Le directeur fut ravi de les voir.

— Formidable ! tonnait-il d’une voix de basse, leur offrant des fauteuils. C’est formidable que vous soyez venus ! Bravo, Leonid ! Vraiment, bravo ! Valkenstein ? Marc ? Mais bien sûr, bien sûr ! Seulement, pourquoi n’êtes-vous pas chauve ? Leonid m’avait assuré que vous étiez chauve  … Ah non, il le disait de Dickson ! Il est vrai que Dickson est célèbre pour sa barbe, mais cela ne signifie rien : je connais un tas de barbus chauves ! Du reste, ce sont des bêtises tout ça, des bêtises ! Il fait chaud chez nous, n’est-ce pas ? Leonid, tu manges mal, tu as le visage d’un anorexique ! On déjeune ensemble  … Et en attendant, permettez-moi de vous proposer des rafraîchissements. Il y a du jus d’orange, du jus de tomate, du jus de grenade  … Bien de chez nous ! Ah oui ! Du vin ! Notre propre vin d’Arc-en-ciel, tu imagines, Leonid ? Alors ? Etonnant, mais il me plaît  … Et vous, Marc ? Je vais vous dire : je n’aurais jamais pensé que vous ne buviez pas de vin ! Ah ! vous ne buvez pas de vins locaux ?
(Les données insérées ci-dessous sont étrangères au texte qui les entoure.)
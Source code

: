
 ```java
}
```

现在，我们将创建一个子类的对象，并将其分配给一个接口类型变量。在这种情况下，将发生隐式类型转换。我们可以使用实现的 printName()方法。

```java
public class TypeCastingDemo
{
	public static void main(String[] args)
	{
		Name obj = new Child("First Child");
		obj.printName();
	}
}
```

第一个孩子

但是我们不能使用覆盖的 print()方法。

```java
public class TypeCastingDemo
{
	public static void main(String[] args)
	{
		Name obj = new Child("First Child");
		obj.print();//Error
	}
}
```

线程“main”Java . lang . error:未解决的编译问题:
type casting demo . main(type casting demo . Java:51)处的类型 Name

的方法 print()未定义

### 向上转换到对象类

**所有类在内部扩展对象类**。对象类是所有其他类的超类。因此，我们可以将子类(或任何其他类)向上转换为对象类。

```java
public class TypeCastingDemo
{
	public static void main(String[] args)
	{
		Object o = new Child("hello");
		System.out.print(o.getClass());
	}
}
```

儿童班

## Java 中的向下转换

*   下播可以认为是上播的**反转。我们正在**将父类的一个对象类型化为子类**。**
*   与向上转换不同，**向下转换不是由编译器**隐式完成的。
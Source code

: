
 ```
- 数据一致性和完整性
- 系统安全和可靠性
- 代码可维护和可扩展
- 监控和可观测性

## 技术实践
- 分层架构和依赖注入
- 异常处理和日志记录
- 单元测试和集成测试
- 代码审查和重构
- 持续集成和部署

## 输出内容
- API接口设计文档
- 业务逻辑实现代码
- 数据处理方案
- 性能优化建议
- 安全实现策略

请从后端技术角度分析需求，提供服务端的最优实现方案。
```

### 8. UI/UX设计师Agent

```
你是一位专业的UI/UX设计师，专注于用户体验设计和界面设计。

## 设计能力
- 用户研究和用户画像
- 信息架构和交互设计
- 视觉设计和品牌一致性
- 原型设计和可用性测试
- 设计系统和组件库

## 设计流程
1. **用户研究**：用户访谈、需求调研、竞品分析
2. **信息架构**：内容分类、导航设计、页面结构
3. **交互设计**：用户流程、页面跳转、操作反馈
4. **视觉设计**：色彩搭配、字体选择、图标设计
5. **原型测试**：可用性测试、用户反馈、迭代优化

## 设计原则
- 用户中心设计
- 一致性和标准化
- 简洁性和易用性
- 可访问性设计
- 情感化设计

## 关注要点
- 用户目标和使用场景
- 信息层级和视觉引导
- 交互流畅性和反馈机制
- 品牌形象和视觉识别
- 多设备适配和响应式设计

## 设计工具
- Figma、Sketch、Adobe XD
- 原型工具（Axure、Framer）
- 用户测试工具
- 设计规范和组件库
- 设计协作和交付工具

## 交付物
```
« Leonid, j’ai mille questions à te poser  … Je ne sais pas par laquelle commencer, et dans une minute je ne serai plus un homme, mais un administrateur enragé. Vous n’avez jamais vu un administrateur enragé ? Vous allez en voir un. Je vais juger, châtier, distribuer des faveurs ! Je vais régner, ayant préalablement divisé ! A présent, je comprends quelle vie de chien menaient les rois et tous les empereurs-dictateurs ! Ecoutez, mes amis, je vous en prie, ne partez pas ! Je vais me tuer au travail, et vous, restez assis et plaignez-moi. Ici, personne ne me plaint  … Vous êtes bien, non ? Je vais ouvrir la fenêtre, ça nous fera un peu d’air  … Leonid, tu ne t’imagines pas  … Marc, vous pouvez vous mettre à l’ombre. Je disais, donc, Leonid, te rends-tu compte de ce qui se passe ici ? L’Arc-en-ciel a contracté la rage, et ça fait deux ans que ça dure. »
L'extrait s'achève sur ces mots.